Stored data entries

┏━━

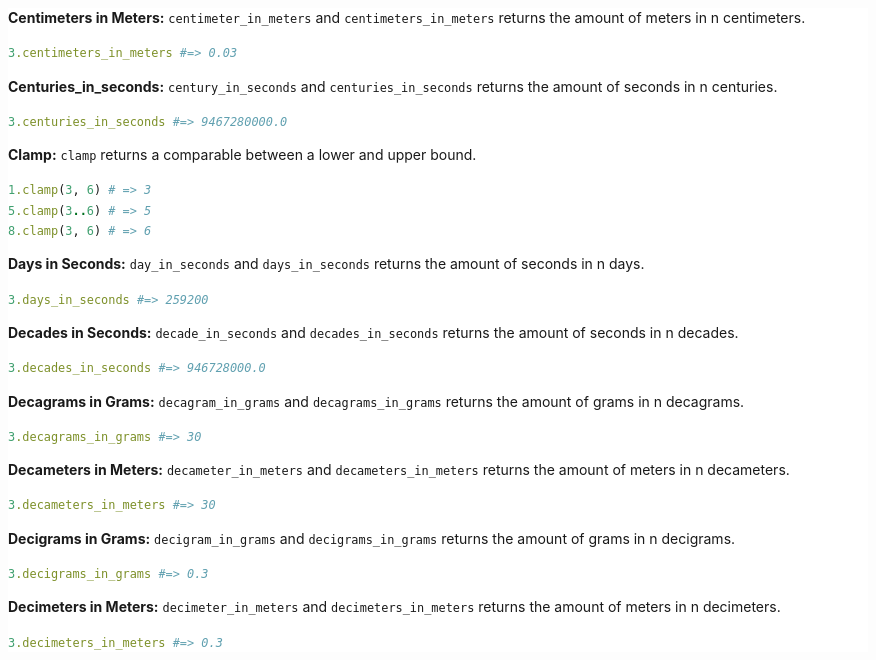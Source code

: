 **Centimeters in Meters:**
`centimeter_in_meters` and `centimeters_in_meters` returns the amount of meters in n centimeters.

```ruby
3.centimeters_in_meters #=> 0.03
```

**Centuries_in_seconds:**
`century_in_seconds` and `centuries_in_seconds` returns the amount of seconds in n centuries.

```ruby
3.centuries_in_seconds #=> 9467280000.0
```

**Clamp:**
`clamp` returns a comparable between a lower and upper bound.

```ruby
1.clamp(3, 6) # => 3
5.clamp(3..6) # => 5
8.clamp(3, 6) # => 6
```

**Days in Seconds:**
`day_in_seconds` and `days_in_seconds` returns the amount of seconds in n days.

```ruby
3.days_in_seconds #=> 259200
```

**Decades in Seconds:**
`decade_in_seconds` and `decades_in_seconds` returns the amount of seconds in n decades.

```ruby
3.decades_in_seconds #=> 946728000.0
```
**Decagrams in Grams:**
`decagram_in_grams` and `decagrams_in_grams` returns the amount of grams in n decagrams.

```ruby
3.decagrams_in_grams #=> 30
```

**Decameters in Meters:**
`decameter_in_meters` and `decameters_in_meters` returns the amount of meters in n decameters.

```ruby
3.decameters_in_meters #=> 30
```

**Decigrams in Grams:**
`decigram_in_grams` and `decigrams_in_grams` returns the amount of grams in n decigrams.

```ruby
3.decigrams_in_grams #=> 0.3
```

**Decimeters in Meters:**
`decimeter_in_meters` and `decimeters_in_meters` returns the amount of meters in n decimeters.

```ruby
3.decimeters_in_meters #=> 0.3
```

┗━━

:: AIM OF THE TASK ::
Take the entries above and restate them word for word, minus their images.

:: EXPECTED ANSWER ::
Source code

: **Centimeters in Meters:**
`centimeter_in_meters` and `centimeters_in_meters` returns the amount of meters in n centimeters.

```ruby
3.centimeters_in_meters #=> 0.03
```

**Centuries_in_seconds:**
`century_in_seconds` and `centuries_in_seconds` returns the amount of seconds in n centuries.

```ruby
3.centuries_in_seconds #=> 9467280000.0
```

**Clamp:**
`clamp` returns a comparable between a lower and upper bound.

```ruby
1.clamp(3, 6) # => 3
5.clamp(3..6) # => 5
8.clamp(3, 6) # => 6
```

**Days in Seconds:**
`day_in_seconds` and `days_in_seconds` returns the amount of seconds in n days.

```ruby
3.days_in_seconds #=> 259200
```

**Decades in Seconds:**
`decade_in_seconds` and `decades_in_seconds` returns the amount of seconds in n decades.

```ruby
3.decades_in_seconds #=> 946728000.0
```
**Decagrams in Grams:**
`decagram_in_grams` and `decagrams_in_grams` returns the amount of grams in n decagrams.

```ruby
3.decagrams_in_grams #=> 30
```

**Decameters in Meters:**
`decameter_in_meters` and `decameters_in_meters` returns the amount of meters in n decameters.

```ruby
3.decameters_in_meters #=> 30
```

**Decigrams in Grams:**
`decigram_in_grams` and `decigrams_in_grams` returns the amount of grams in n decigrams.

```ruby
3.decigrams_in_grams #=> 0.3
```

**Decimeters in Meters:**
`decimeter_in_meters` and `decimeters_in_meters` returns the amount of meters in n decimeters.

```ruby
3.decimeters_in_meters #=> 0.3
```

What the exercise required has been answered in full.